La caratterizzazione dei personaggi è ottima, impeccabile e curata in ogni sfumatura psicologica e questo vale per tutti, anche per le figure minori. Sono creature letterarie di grande rispetto che godono di vita propria. Proprio come se fossero vive e sono sicuro che tormentano il nostro Pino Imperatore così come i Sei personaggi in cerca d’autore fecero con Pirandello. Personalmente ritrovandoli ad un anno di distanza dal loro esordio me li sono risentiti vivi.

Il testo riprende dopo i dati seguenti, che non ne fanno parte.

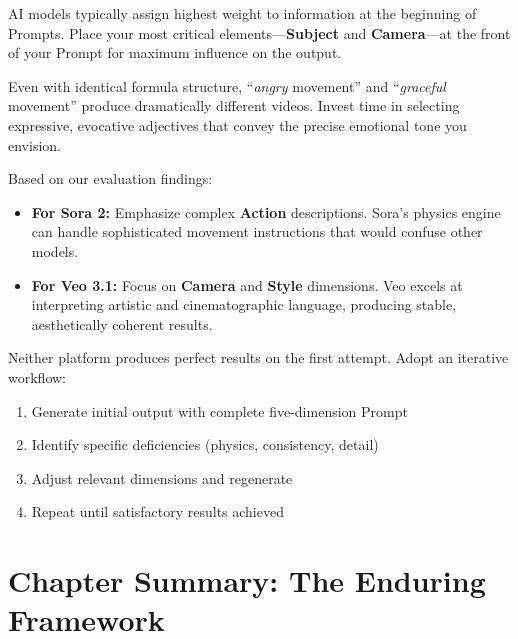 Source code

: \begin{tipbox}
AI models typically assign highest weight to information at the beginning of Prompts. Place your most critical elements---\textbf{Subject} and \textbf{Camera}---at the front of your Prompt for maximum influence on the output.
\end{tipbox}

\begin{tipbox}
Even with identical formula structure, ``\textit{angry} movement'' and ``\textit{graceful} movement'' produce dramatically different videos. Invest time in selecting expressive, evocative adjectives that convey the precise emotional tone you envision.
\end{tipbox}

\begin{tipbox}
Based on our evaluation findings:
\begin{itemize}
    \item \textbf{For Sora 2:} Emphasize complex \textbf{Action} descriptions. Sora's physics engine can handle sophisticated movement instructions that would confuse other models.
    \item \textbf{For Veo 3.1:} Focus on \textbf{Camera} and \textbf{Style} dimensions. Veo excels at interpreting artistic and cinematographic language, producing stable, aesthetically coherent results.
\end{itemize}
\end{tipbox}

\begin{tipbox}
Neither platform produces perfect results on the first attempt. Adopt an iterative workflow:
\begin{enumerate}
    \item Generate initial output with complete five-dimension Prompt
    \item Identify specific deficiencies (physics, consistency, detail)
    \item Adjust relevant dimensions and regenerate
    \item Repeat until satisfactory results achieved
\end{enumerate}
\end{tipbox}

\section{Chapter Summary: The Enduring Framework}
\label{sec:chapter-summary}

Come se fossero della famiglia, cosa che mi capita solo da quando leggo Camilleri e limitatamente a Vigàta, con Montalbano e C.. E se tiro fuori Camilleri, per me ho detto tutto. Non ho altro da aggiungere.

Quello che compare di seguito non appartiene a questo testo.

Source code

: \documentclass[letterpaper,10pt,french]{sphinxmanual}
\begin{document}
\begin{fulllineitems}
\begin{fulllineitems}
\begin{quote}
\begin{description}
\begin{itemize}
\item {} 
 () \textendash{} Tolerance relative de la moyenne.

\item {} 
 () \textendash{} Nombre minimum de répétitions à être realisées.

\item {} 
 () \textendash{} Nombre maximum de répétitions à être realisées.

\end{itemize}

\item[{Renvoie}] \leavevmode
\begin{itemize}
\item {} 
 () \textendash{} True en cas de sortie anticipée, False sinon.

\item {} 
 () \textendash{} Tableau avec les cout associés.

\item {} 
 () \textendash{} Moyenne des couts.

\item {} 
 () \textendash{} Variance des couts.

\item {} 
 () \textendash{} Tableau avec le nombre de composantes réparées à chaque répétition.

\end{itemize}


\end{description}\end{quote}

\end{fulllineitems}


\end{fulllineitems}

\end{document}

Sul piano narrativo Bentornati in casa Esposito ha la stessa struttura del precedente Benvenuti in casa Esposito. Stessa narrazione ad episodi, stessi personaggi, stessa napoletanità che senza dubbio è una delle carte vincenti di quest’opera. Qui dentro, Napoli è così forte, prorompente e viva che alla fine ve la sentite cucita addosso perché l’avete respirata, ascoltata. Coccolata. Vi sentirete napoletani anche voi e godrete appieno della tipica meditazione partenopea: “Diceva Pirandello che uno quando è contento di se stesso ama l’umanità. Questo è il problema: noi non siamo mai contenti, vogliamo sempre qualcosa in più di quello che già teniamo, e di conseguenza ci andiamo a scontrare con gli altri. Tutti eternamente insoddisfatti.”
Qui dentro c’è tutto. Ci sarebbe da discutere per ore e per me sarebbero solo complimenti, quindi mi fermo.
Bentornati in casa Esposito è un libro bellissimo.